> Your task:
Write out every record again, exactly.

---------------

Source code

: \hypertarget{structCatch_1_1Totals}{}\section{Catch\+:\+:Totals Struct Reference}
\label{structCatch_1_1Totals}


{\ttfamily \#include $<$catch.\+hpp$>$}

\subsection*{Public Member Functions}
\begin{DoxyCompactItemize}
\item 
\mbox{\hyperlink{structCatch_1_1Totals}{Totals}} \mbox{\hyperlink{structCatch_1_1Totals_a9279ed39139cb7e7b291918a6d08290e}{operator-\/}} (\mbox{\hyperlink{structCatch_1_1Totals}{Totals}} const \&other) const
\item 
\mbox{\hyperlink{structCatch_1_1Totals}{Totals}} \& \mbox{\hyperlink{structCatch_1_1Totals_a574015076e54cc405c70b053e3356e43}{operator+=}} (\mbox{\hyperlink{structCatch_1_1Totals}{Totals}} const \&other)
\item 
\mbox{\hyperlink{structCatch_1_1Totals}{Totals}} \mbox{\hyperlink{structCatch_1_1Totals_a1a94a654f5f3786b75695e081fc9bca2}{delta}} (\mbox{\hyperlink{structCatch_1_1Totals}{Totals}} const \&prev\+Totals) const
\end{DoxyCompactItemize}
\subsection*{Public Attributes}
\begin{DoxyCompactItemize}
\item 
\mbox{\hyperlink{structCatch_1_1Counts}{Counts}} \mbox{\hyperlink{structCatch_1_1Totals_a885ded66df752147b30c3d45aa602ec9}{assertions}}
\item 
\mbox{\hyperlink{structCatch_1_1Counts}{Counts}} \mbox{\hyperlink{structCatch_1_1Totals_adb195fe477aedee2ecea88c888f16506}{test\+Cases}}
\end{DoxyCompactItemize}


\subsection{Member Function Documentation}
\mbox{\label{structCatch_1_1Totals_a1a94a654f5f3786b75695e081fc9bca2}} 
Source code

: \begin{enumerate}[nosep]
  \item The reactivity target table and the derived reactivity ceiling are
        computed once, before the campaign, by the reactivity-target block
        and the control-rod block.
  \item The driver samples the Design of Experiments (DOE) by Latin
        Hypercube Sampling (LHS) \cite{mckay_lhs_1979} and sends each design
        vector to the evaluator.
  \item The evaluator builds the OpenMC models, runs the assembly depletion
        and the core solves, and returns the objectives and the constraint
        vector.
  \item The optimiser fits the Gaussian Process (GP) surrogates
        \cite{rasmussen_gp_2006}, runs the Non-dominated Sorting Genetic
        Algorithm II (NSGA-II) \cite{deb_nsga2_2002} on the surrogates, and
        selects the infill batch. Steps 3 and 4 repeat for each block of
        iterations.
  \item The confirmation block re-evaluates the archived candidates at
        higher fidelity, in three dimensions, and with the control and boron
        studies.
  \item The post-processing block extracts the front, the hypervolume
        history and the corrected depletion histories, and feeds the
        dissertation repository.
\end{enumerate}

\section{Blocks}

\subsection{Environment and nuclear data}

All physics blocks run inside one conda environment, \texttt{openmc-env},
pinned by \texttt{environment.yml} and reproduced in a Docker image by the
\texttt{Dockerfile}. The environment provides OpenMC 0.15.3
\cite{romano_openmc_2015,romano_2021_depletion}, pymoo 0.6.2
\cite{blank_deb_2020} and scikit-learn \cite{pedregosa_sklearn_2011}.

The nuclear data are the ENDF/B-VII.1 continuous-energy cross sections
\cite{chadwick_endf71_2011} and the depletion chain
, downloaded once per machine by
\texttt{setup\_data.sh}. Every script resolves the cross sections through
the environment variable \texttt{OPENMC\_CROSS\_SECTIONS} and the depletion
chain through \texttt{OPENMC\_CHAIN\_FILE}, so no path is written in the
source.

---------------

> Solution to this exercise:
Source code

: \hypertarget{structCatch_1_1Totals}{}\section{Catch\+:\+:Totals Struct Reference}
\label{structCatch_1_1Totals}


{\ttfamily \#include $<$catch.\+hpp$>$}

\subsection*{Public Member Functions}
\begin{DoxyCompactItemize}
\item 
\mbox{\hyperlink{structCatch_1_1Totals}{Totals}} \mbox{\hyperlink{structCatch_1_1Totals_a9279ed39139cb7e7b291918a6d08290e}{operator-\/}} (\mbox{\hyperlink{structCatch_1_1Totals}{Totals}} const \&other) const
\item 
\mbox{\hyperlink{structCatch_1_1Totals}{Totals}} \& \mbox{\hyperlink{structCatch_1_1Totals_a574015076e54cc405c70b053e3356e43}{operator+=}} (\mbox{\hyperlink{structCatch_1_1Totals}{Totals}} const \&other)
\item 
\mbox{\hyperlink{structCatch_1_1Totals}{Totals}} \mbox{\hyperlink{structCatch_1_1Totals_a1a94a654f5f3786b75695e081fc9bca2}{delta}} (\mbox{\hyperlink{structCatch_1_1Totals}{Totals}} const \&prev\+Totals) const
\end{DoxyCompactItemize}
\subsection*{Public Attributes}
\begin{DoxyCompactItemize}
\item 
\mbox{\hyperlink{structCatch_1_1Counts}{Counts}} \mbox{\hyperlink{structCatch_1_1Totals_a885ded66df752147b30c3d45aa602ec9}{assertions}}
\item 
\mbox{\hyperlink{structCatch_1_1Counts}{Counts}} \mbox{\hyperlink{structCatch_1_1Totals_adb195fe477aedee2ecea88c888f16506}{test\+Cases}}
\end{DoxyCompactItemize}


\subsection{Member Function Documentation}
\mbox{\label{structCatch_1_1Totals_a1a94a654f5f3786b75695e081fc9bca2}} 
Source code

: \begin{enumerate}[nosep]
  \item The reactivity target table and the derived reactivity ceiling are
        computed once, before the campaign, by the reactivity-target block
        and the control-rod block.
  \item The driver samples the Design of Experiments (DOE) by Latin
        Hypercube Sampling (LHS) \cite{mckay_lhs_1979} and sends each design
        vector to the evaluator.
  \item The evaluator builds the OpenMC models, runs the assembly depletion
        and the core solves, and returns the objectives and the constraint
        vector.
  \item The optimiser fits the Gaussian Process (GP) surrogates
        \cite{rasmussen_gp_2006}, runs the Non-dominated Sorting Genetic
        Algorithm II (NSGA-II) \cite{deb_nsga2_2002} on the surrogates, and
        selects the infill batch. Steps 3 and 4 repeat for each block of
        iterations.
  \item The confirmation block re-evaluates the archived candidates at
        higher fidelity, in three dimensions, and with the control and boron
        studies.
  \item The post-processing block extracts the front, the hypervolume
        history and the corrected depletion histories, and feeds the
        dissertation repository.
\end{enumerate}

\section{Blocks}

\subsection{Environment and nuclear data}

All physics blocks run inside one conda environment, \texttt{openmc-env},
pinned by \texttt{environment.yml} and reproduced in a Docker image by the
\texttt{Dockerfile}. The environment provides OpenMC 0.15.3
\cite{romano_openmc_2015,romano_2021_depletion}, pymoo 0.6.2
\cite{blank_deb_2020} and scikit-learn \cite{pedregosa_sklearn_2011}.

The nuclear data are the ENDF/B-VII.1 continuous-energy cross sections
\cite{chadwick_endf71_2011} and the depletion chain
, downloaded once per machine by
\texttt{setup\_data.sh}. Every script resolves the cross sections through
the environment variable \texttt{OPENMC\_CROSS\_SECTIONS} and the depletion
chain through \texttt{OPENMC\_CHAIN\_FILE}, so no path is written in the
source.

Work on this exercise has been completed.